BİRDEN FAZLA ERKEKLE EVLENEN KADIN CENNETTE HANGİ KOCASININ EŞİ OLUR ? Hayatta iken birden fazla erkekle evlenen bir kadın, öldükten sonra cennette hangi kocası ile birlikte (hangi kocasının eşi) olur?
Hamd, yalnızca Allah'adır.
İlim ehlinin bu meselede üç görüşü vardır:
Birincisi: Kadın, dünyada kendisiyle birlikte iken (onun
nikahında iken) ahlâk yönünden en güzel olan kocasıyla birlikte
olur.
İkincisi: Kadından, dünyadaki kocaları arasından birisini seçmesi
istenir.
Üçüncüsü: Kadın, nikahında iken öldüğü son kocasının eşi olur.
Bu görüşlerin, doğruya en yakın ve sahih olanı; üçüncü görüştür.
Çünkü bu konuda Peygamber -sallallahu aleyhi ve sellem-'e âit bir
hadis vardır.
Peygamber -sallallahu aleyhi ve sellem- bu konuda şöyle
buyurmuştur:
"Hangi kadın, kocası ölür de ondan sonra evlenirse o, cennette
(dünyada iken nikâhında öldüğü) son kocasının eşi olur." (Elbânî;
"Sahihu'l-Câmi'"; hadis no: 2704. "Silsiletu'l-Ehâdîsi's-Sahîha",
hadis no: 1281).
Yukarıda zikredilen bu görüşler, özet olarak böyledir. Bu
görüşlerin detayına gelince, bunların delilleri şöyledir:
Birinci görüşün delili:
Kurtubî -Allah ona rahmet etsin- şöyle demiştir:
"Ebu Bekir b. en-Neccâd şunu zikrederek demiştir ki: Bize, Ca'fet b. Muhammed b. Şâkir nakletti. O, Ubeyd b. İshak el-Attâr'dan nakletti. O, Sinan b. Harun'dan nakletti. O, Humey'den, o
3
da Enes b. Mâlik'ten -Allah ondan râzı olsun- naklettiğine göre Enes
b. Mâlik şöyle demiştir:
"Ümmü Habibe -Allah ondan râzı olsun- şöyle dedi:
- Ey Allah'ın elçisi! Bir kadın, (dünyada) iki defa evlenir de
sonra ölürse, kendisi ile birlikte (dünyadaki) iki kocası da cennete
girerse, bu kadın, hangisinin, birinci kocasının mı, yoksa ikinci
kocasının mı eşi olur?
Rasûlullah -sallallahu aleyhi ve sellem- buyurdu ki:
- İkisi arasında dünyada iken kendisine karşı ahlâkı en güzel
olanını seçmesi (tercih etmesi) istenir.(O da onu seçer.) Böylece o
erkek, cennette onun eşi olur. Ey Ümmü Habibe! Güzel ahlâk, dünya
ve âhiretin bütün iyiliklerini beraberinde alıp götürdü (geride bir şey
bırakmadı.)" (et-Tezkira Fî Ahvâli'-Mevtâ ve'l-Âhira; c: 2, s: 278).

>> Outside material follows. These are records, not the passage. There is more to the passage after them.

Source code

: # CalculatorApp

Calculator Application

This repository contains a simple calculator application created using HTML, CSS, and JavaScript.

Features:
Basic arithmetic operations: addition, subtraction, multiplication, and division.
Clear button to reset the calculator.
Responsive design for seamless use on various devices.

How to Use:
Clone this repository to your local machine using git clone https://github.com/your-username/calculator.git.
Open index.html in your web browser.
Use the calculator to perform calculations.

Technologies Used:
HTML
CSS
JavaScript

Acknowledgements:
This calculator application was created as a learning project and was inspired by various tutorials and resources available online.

Ben derim ki: Bu hadis, çok zayıftır. Hadisin iki illeti (zayıf
olmasının sebebi) vardır: Bunlar; Ubeyd b. İshak el-Attâr ve Sinan
b. Harun'dur.
Birincisi: Ubeyd b.İshak el-Attâr, çok zayıftır.
İkincisi: Sinan b. Harun, zayıftır.
Hadis âlimlerinin Ubeyd b.İshak el-Attâr hakkındaki görüşleri:
Yahya b. Maîn şöyle demiştir:
"Ubeyd b.İshak el-Attâr; (hadis ilminde) hiçbir şey etmez."

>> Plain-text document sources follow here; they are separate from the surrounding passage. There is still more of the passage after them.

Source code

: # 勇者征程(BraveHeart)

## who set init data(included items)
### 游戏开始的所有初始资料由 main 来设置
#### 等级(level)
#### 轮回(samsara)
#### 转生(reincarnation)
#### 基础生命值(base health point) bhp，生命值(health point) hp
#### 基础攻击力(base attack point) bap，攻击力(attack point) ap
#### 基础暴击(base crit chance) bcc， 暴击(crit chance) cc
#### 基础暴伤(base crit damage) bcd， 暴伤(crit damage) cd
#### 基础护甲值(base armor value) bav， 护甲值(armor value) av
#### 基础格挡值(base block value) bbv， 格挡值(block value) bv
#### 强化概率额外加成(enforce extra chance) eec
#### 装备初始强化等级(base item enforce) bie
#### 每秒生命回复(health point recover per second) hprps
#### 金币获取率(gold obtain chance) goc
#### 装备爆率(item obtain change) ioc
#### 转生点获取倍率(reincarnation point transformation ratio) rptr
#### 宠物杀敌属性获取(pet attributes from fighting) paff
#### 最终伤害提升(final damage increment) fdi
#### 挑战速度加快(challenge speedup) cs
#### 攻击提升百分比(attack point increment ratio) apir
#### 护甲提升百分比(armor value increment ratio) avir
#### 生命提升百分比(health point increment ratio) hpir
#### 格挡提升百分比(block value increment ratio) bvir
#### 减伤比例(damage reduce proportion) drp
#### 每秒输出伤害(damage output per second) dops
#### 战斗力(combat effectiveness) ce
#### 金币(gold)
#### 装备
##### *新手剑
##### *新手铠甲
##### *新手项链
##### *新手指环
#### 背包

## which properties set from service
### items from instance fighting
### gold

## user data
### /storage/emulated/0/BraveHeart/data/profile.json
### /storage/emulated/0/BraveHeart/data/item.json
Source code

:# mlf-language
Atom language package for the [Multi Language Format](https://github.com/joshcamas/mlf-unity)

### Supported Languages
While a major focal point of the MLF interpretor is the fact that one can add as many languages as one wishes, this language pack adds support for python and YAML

Ebu Hâtim er-Râzî şöyle demiştir:
"(Ubeyd b.İshak el-Attâr'da) hayırdan başka bir şey
görmedik.Fakat sebt birisi değildir. Hadisinde bazı münkerlikler
vardır." (el-Cerh ve't-Ta'dîl; c: 5, s: 401).
Nesâî; "el-Cerh ve't-Ta'dîl fi'd-Duafâi ve'l-Metrûkîn"; s: 72'de
şöyle demiştir:
"(Ubeyd b.İshak el-Attâr), hadisi, terkedilmiştir."
4
Zehebî Ubeyd b.İshak el-Attâr hakkında şöyle demiştir: "Yahya (b. Maîn) onu zayıf saymıştır." Buhârî şöyle demiştir: "(Ubeyd b.İshak el-Attâr'ın) hadislerinde münkerlikler vardır." el-Ezdî şöyle demiştir: "(Ubeyd b.İshak el-Attâr), hadisi, terkedilmiştir." Dârekutnî şöyle demiştir: "(Ubeyd b.İshak el-Attâr), zayıftır." Ebu Hâtim'e gelince, ondan (Ubeyd b.İshak el-Attâr'tan) râzı (hoşnut) olmuştur. İbn-i Adiyy şöyle demiştir: "(Ubeyd b.İshak el-Attâr'ın) rivâyet ettiği hadislerinin geneli, münkerdir." (Bkz: Mîzânu'l-İ'tidâl; c: 5, s: 24). İbn-i Adiyy yine şöyle demiştir: "Bu hadis, onun rivâyet ettiği münkerlerden birisidir." (el-Kâmil; c: 5, s: 347). İbn-i Adiyy devamla şöyle demiştir: "Rivâyet ettiği hadislerin geneli, ya senedi, ya da metni münkerdir." Sinan b. Harun'a gelince âlimler onun hakkında şöyle demişlerdir: İbn-i Hibban şöyle demiştir: "(Sinan b. Harun), hadisi çok münkerdir. Münker hadisleri de, meşhur kimselerden rivâyet eder..." Yahya b. Maîn şöyle demiştir: "Sinan b. Harun el-Bercemî'nin hadisi, (hadis ilminde) hiçbir şey sayılmaz." (el-Mecrûhîn; c: 1, s: 354). el-Akîlî Sinan b. Harun için bu hadisi zikretmiş ve şöyle demiştir: "Buna göre, onun hadisi, delil olarak gösterilmesi doğru olmaz.Çünkü o, çok zayıftır. Bu sebeple bu söz, sâkıttır." (ed-Duafâ; c: 2, s: 171). İkinci görüş: Kadından, dünyadaki kocaları arasından birisini seçmesi istenir.
5
Bu görüşte olanın herhangi bir delinini göremedim.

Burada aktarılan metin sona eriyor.